Le dictionnaire général est donc l’aune à laquelle on peut mesurer la « diffusion des mots scientifiques et techniques dans le lexique commun », comme le faisait Gilbert en 1973 (en prenant, en quelque sorte, notre problème à l’envers) :

‘Où et comment peut-on observer la pénétration de mots scientifiques et/ou techniques dans le lexique commun ? […] Le champ d’observation qui semble à première vue le plus accessible au chercheur est constitué par les dictionnaires de langue, ou dictionnaires « généraux », par opposition aux dictionnaires scientifiques ou techniques. (Gilbert (1973 : 35))

D’après Roberts (2004 : 123), c’est d’ailleurs plus le rôle que joue la terminologie dans la vie — et donc dans la langue — de tous les jours, qui explique l’inclusion des termes dans les dictionnaires généraux. C’est également la justification invoquée par Svensén (1993 : 22) :

‘A dictionary mainly for general use cannot very well omit the most important of the vast range of specialist terms, since they are used daily by everyone as a consequence of the rapid technological development of the modern world. ’

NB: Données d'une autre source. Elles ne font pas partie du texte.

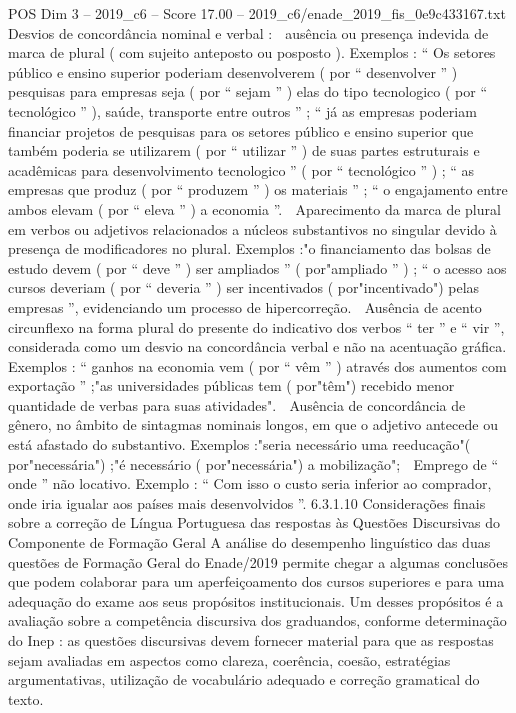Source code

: \begin{textsample}{POS Dim 3 – 2019\_c6 – Score 17.00 – 2019\_c6/enade\_2019\_fis\_0e9c433167.txt}
Desvios de concordância nominal e verbal :  ausência ou presença indevida de marca de plural ( com sujeito anteposto ou posposto ).
Exemplos : “ Os setores público e ensino superior poderiam desenvolverem ( por “ desenvolver ” ) pesquisas para empresas seja ( por “ sejam ” ) elas do tipo tecnologico ( por “ tecnológico ” ), saúde, transporte entre outros ” ; “ já as empresas poderiam financiar projetos de pesquisas para os setores público e ensino superior que também poderia se utilizarem ( por “ utilizar ” ) de suas partes estruturais e acadêmicas para desenvolvimento tecnologico ” ( por “ tecnológico ” ) ; “ as empresas que produz ( por “ produzem ” ) os materiais ” ; “ o engajamento entre ambos elevam ( por “ eleva ” ) a economia ”.  Aparecimento da marca de plural em verbos ou adjetivos relacionados a núcleos substantivos no singular devido à presença de modificadores no plural.
Exemplos :"o financiamento das bolsas de estudo devem ( por “ deve ” ) ser ampliados ” ( por"ampliado ” ) ; “ o acesso aos cursos deveriam ( por “ deveria ” ) ser incentivados ( por"incentivado") pelas empresas ”, evidenciando um processo de hipercorreção.  Ausência de acento circunflexo na forma plural do presente do indicativo dos verbos “ ter ” e “ vir ”, considerada como um desvio na concordância verbal e não na acentuação gráfica.
Exemplos : “ ganhos na economia vem ( por “ vêm ” ) através dos aumentos com exportação ” ;"as universidades públicas tem ( por"têm") recebido menor quantidade de verbas para suas atividades".  Ausência de concordância de gênero, no âmbito de sintagmas nominais longos, em que o adjetivo antecede ou está afastado do substantivo.
Exemplos :"seria necessário uma reeducação"( por"necessária") ;"é necessário ( por"necessária") a mobilização";  Emprego de “ onde ” não locativo.
Exemplo : “ Com isso o custo seria inferior ao comprador, onde iria igualar aos países mais desenvolvidos ”. 6.3.1.10 Considerações finais sobre a correção de Língua Portuguesa das respostas às Questões Discursivas do Componente de Formação Geral A análise do desempenho linguístico das duas questões de Formação Geral do Enade/2019 permite chegar a algumas conclusões que podem colaborar para um aperfeiçoamento dos cursos superiores e para uma adequação do exame aos seus propósitos institucionais.
Um desses propósitos é a avaliação sobre a competência discursiva dos graduandos, conforme determinação do Inep : as questões discursivas devem fornecer material para que as respostas sejam avaliadas em aspectos como clareza, coerência, coesão, estratégias argumentativas, utilização de vocabulário adequado e correção gramatical do texto.

\end{textsample}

Le lien entre les deux raisons que nous venons de mentionner est clairement établi par Cabré (1994 : 591) lorsqu’elle affirme :

‘[Il] est malaisé de déterminer seulement par la thématique quels textes doivent être considérés comme des textes de spécialité […] et cela pour deux raisons :
a) parce que la vie de tous les jours est pleine de domaines spécialisés à un certain degré ;
b) parce qu’il se produit un mouvement permanent de termes du lexique général au lexique de spécialité, du lexique des spécialités au lexique commun […]. ’
Notes
197.

Même si la position par rapport aux termes a déjà évolué dans les éditions précédentes comme en témoigne cet extrait de la préface de la 8e édition (1932-1935) (cité dans Quemada (1997 : 441-442)) : « Sans songer à adopter le système encyclopédique de Furetière, ‘l’Académie, lit-on dans la préface de la première édition, en bannissant de son Dictionnaire les termes des Arts et des Sciences, n’a pas creu devoir estendre cette exclusion jusques sur ceux qui sont devenus fort communs, ou qu, ayant passé dans le discours ordinaire, ont formé des façons de parler figurées ?’. L’infiltration dans l’usage commun de ces termes spéciaux, très lente d’abord, s’accéléra forcément à partir du XVIIIe siècle, à mesure que le goût des sciences se répandait dans la société. Aussi n’est-on pas étonné de lire dans la Préface de l’édition de 1792 : ‘Nous avons donc cru devoir admettre dans cette nouvelle Edition les termes élémentaires des Sciences, des Arts, et même ceux des Métiers qu’un homme de lettres est dans le cas de trouver dans des ouvrages où l’on ne traite pas expressément des matières auxquelles ces termes appartiennent.’ Et un peu plus d’un siècle après, en 1877, l’Académie acceptait l’introduction dans son Dictionnaire de plus de 2 000 mots nouveaux, dont presque tous étaient de provenance scientifique ou technique.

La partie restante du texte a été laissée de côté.